Return the records exactly, keeping every line as it is.

• • • • • • •

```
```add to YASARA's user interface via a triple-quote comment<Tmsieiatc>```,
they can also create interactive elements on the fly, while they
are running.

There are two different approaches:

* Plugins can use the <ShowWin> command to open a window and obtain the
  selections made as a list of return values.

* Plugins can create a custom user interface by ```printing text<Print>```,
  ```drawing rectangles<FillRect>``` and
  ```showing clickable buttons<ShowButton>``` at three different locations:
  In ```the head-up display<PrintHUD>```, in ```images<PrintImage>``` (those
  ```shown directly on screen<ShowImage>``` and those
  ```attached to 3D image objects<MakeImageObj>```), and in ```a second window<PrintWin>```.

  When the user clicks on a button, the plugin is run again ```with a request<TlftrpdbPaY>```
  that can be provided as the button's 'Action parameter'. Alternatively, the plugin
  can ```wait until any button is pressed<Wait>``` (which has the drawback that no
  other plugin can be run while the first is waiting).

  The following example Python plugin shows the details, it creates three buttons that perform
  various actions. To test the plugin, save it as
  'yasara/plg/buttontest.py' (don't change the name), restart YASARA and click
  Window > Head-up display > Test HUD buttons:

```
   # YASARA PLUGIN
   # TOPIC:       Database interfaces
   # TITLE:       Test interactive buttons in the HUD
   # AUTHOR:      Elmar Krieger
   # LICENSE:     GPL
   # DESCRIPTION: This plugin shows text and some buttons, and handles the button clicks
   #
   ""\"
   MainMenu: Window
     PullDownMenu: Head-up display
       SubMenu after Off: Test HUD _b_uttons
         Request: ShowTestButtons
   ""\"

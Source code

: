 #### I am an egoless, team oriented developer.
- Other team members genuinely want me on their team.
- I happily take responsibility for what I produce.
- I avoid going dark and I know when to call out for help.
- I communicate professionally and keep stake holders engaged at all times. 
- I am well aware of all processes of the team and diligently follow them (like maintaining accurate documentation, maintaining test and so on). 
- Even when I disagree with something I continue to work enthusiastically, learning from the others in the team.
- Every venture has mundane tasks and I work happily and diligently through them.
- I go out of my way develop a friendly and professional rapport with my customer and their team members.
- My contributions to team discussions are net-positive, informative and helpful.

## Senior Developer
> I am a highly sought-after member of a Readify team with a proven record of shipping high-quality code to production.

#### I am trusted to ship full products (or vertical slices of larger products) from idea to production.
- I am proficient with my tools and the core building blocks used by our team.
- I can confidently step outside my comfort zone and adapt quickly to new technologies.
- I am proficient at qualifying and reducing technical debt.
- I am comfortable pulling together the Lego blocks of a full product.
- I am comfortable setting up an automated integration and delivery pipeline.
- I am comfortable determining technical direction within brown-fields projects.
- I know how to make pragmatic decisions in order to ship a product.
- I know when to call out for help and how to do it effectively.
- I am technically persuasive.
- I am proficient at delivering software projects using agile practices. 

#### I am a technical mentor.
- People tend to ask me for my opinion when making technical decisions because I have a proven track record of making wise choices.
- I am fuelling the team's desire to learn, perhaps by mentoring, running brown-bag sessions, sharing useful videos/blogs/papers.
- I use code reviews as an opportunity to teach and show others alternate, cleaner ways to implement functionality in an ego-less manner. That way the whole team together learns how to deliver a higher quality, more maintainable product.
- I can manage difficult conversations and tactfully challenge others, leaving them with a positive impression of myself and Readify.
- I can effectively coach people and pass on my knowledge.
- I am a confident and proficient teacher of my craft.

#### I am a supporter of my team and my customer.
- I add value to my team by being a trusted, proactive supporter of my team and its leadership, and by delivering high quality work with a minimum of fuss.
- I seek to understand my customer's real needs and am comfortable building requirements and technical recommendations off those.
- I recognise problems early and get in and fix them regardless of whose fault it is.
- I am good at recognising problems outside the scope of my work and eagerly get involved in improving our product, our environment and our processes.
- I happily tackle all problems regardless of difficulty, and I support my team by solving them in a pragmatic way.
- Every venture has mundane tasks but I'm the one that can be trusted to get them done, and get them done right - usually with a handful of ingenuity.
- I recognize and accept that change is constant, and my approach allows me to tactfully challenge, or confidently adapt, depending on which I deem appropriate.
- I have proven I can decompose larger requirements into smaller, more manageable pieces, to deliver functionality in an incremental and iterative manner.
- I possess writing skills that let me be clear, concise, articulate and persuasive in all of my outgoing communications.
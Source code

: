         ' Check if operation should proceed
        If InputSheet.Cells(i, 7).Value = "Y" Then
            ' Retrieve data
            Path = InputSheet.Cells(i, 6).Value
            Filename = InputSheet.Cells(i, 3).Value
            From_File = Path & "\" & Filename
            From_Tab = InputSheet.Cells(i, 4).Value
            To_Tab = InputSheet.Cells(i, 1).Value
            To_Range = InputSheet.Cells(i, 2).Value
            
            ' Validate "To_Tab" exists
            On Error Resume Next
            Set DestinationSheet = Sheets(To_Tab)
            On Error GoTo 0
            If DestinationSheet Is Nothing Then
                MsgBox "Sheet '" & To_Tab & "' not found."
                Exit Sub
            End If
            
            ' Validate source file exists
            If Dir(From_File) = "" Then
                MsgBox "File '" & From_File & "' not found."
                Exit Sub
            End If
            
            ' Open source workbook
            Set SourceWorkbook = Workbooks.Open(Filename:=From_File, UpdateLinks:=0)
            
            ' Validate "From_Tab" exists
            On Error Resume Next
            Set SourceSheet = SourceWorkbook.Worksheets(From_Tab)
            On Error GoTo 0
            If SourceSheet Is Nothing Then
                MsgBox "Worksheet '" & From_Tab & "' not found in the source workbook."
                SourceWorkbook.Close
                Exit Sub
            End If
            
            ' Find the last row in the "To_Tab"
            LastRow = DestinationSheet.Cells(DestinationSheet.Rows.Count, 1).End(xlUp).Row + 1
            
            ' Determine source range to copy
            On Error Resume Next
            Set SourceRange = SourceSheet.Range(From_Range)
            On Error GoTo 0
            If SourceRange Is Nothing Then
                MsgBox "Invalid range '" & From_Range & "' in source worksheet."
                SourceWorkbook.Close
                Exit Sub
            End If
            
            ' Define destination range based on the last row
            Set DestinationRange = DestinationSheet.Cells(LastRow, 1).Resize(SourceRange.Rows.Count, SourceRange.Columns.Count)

• • • • • • •

RESPONSE FOR THIS EXERCISE >>
```
```add to YASARA's user interface via a triple-quote comment<Tmsieiatc>```,
they can also create interactive elements on the fly, while they
are running.

There are two different approaches:

* Plugins can use the <ShowWin> command to open a window and obtain the
  selections made as a list of return values.

* Plugins can create a custom user interface by ```printing text<Print>```,
  ```drawing rectangles<FillRect>``` and
  ```showing clickable buttons<ShowButton>``` at three different locations:
  In ```the head-up display<PrintHUD>```, in ```images<PrintImage>``` (those
  ```shown directly on screen<ShowImage>``` and those
  ```attached to 3D image objects<MakeImageObj>```), and in ```a second window<PrintWin>```.

  When the user clicks on a button, the plugin is run again ```with a request<TlftrpdbPaY>```
  that can be provided as the button's 'Action parameter'. Alternatively, the plugin
  can ```wait until any button is pressed<Wait>``` (which has the drawback that no
  other plugin can be run while the first is waiting).

  The following example Python plugin shows the details, it creates three buttons that perform
  various actions. To test the plugin, save it as
  'yasara/plg/buttontest.py' (don't change the name), restart YASARA and click
  Window > Head-up display > Test HUD buttons:

```
   # YASARA PLUGIN
   # TOPIC:       Database interfaces
   # TITLE:       Test interactive buttons in the HUD
   # AUTHOR:      Elmar Krieger
   # LICENSE:     GPL
   # DESCRIPTION: This plugin shows text and some buttons, and handles the button clicks
   #
   ""\"
   MainMenu: Window
     PullDownMenu: Head-up display
       SubMenu after Off: Test HUD _b_uttons
         Request: ShowTestButtons
   ""\"

Source code

: #### I am an egoless, team oriented developer.
- Other team members genuinely want me on their team.
- I happily take responsibility for what I produce.
- I avoid going dark and I know when to call out for help.
- I communicate professionally and keep stake holders engaged at all times. 
- I am well aware of all processes of the team and diligently follow them (like maintaining accurate documentation, maintaining test and so on). 
- Even when I disagree with something I continue to work enthusiastically, learning from the others in the team.
- Every venture has mundane tasks and I work happily and diligently through them.
- I go out of my way develop a friendly and professional rapport with my customer and their team members.
- My contributions to team discussions are net-positive, informative and helpful.

## Senior Developer
> I am a highly sought-after member of a Readify team with a proven record of shipping high-quality code to production.

#### I am trusted to ship full products (or vertical slices of larger products) from idea to production.
- I am proficient with my tools and the core building blocks used by our team.
- I can confidently step outside my comfort zone and adapt quickly to new technologies.
- I am proficient at qualifying and reducing technical debt.
- I am comfortable pulling together the Lego blocks of a full product.
- I am comfortable setting up an automated integration and delivery pipeline.
- I am comfortable determining technical direction within brown-fields projects.
- I know how to make pragmatic decisions in order to ship a product.
- I know when to call out for help and how to do it effectively.
- I am technically persuasive.
- I am proficient at delivering software projects using agile practices. 

#### I am a technical mentor.
- People tend to ask me for my opinion when making technical decisions because I have a proven track record of making wise choices.
- I am fuelling the team's desire to learn, perhaps by mentoring, running brown-bag sessions, sharing useful videos/blogs/papers.
- I use code reviews as an opportunity to teach and show others alternate, cleaner ways to implement functionality in an ego-less manner. That way the whole team together learns how to deliver a higher quality, more maintainable product.
- I can manage difficult conversations and tactfully challenge others, leaving them with a positive impression of myself and Readify.
- I can effectively coach people and pass on my knowledge.
- I am a confident and proficient teacher of my craft.

#### I am a supporter of my team and my customer.
- I add value to my team by being a trusted, proactive supporter of my team and its leadership, and by delivering high quality work with a minimum of fuss.
- I seek to understand my customer's real needs and am comfortable building requirements and technical recommendations off those.
- I recognise problems early and get in and fix them regardless of whose fault it is.
- I am good at recognising problems outside the scope of my work and eagerly get involved in improving our product, our environment and our processes.
- I happily tackle all problems regardless of difficulty, and I support my team by solving them in a pragmatic way.
- Every venture has mundane tasks but I'm the one that can be trusted to get them done, and get them done right - usually with a handful of ingenuity.
- I recognize and accept that change is constant, and my approach allows me to tactfully challenge, or confidently adapt, depending on which I deem appropriate.
- I have proven I can decompose larger requirements into smaller, more manageable pieces, to deliver functionality in an incremental and iterative manner.
- I possess writing skills that let me be clear, concise, articulate and persuasive in all of my outgoing communications.
Source code

:         ' Check if operation should proceed
        If InputSheet.Cells(i, 7).Value = "Y" Then
            ' Retrieve data
            Path = InputSheet.Cells(i, 6).Value
            Filename = InputSheet.Cells(i, 3).Value
            From_File = Path & "\" & Filename
            From_Tab = InputSheet.Cells(i, 4).Value
            To_Tab = InputSheet.Cells(i, 1).Value
            To_Range = InputSheet.Cells(i, 2).Value
            
            ' Validate "To_Tab" exists
            On Error Resume Next
            Set DestinationSheet = Sheets(To_Tab)
            On Error GoTo 0
            If DestinationSheet Is Nothing Then
                MsgBox "Sheet '" & To_Tab & "' not found."
                Exit Sub
            End If
            
            ' Validate source file exists
            If Dir(From_File) = "" Then
                MsgBox "File '" & From_File & "' not found."
                Exit Sub
            End If
            
            ' Open source workbook
            Set SourceWorkbook = Workbooks.Open(Filename:=From_File, UpdateLinks:=0)
            
            ' Validate "From_Tab" exists
            On Error Resume Next
            Set SourceSheet = SourceWorkbook.Worksheets(From_Tab)
            On Error GoTo 0
            If SourceSheet Is Nothing Then
                MsgBox "Worksheet '" & From_Tab & "' not found in the source workbook."
                SourceWorkbook.Close
                Exit Sub
            End If
            
            ' Find the last row in the "To_Tab"
            LastRow = DestinationSheet.Cells(DestinationSheet.Rows.Count, 1).End(xlUp).Row + 1
            
            ' Determine source range to copy
            On Error Resume Next
            Set SourceRange = SourceSheet.Range(From_Range)
            On Error GoTo 0
            If SourceRange Is Nothing Then
                MsgBox "Invalid range '" & From_Range & "' in source worksheet."
                SourceWorkbook.Close
                Exit Sub
            End If
            
            ' Define destination range based on the last row
            Set DestinationRange = DestinationSheet.Cells(LastRow, 1).Resize(SourceRange.Rows.Count, SourceRange.Columns.Count)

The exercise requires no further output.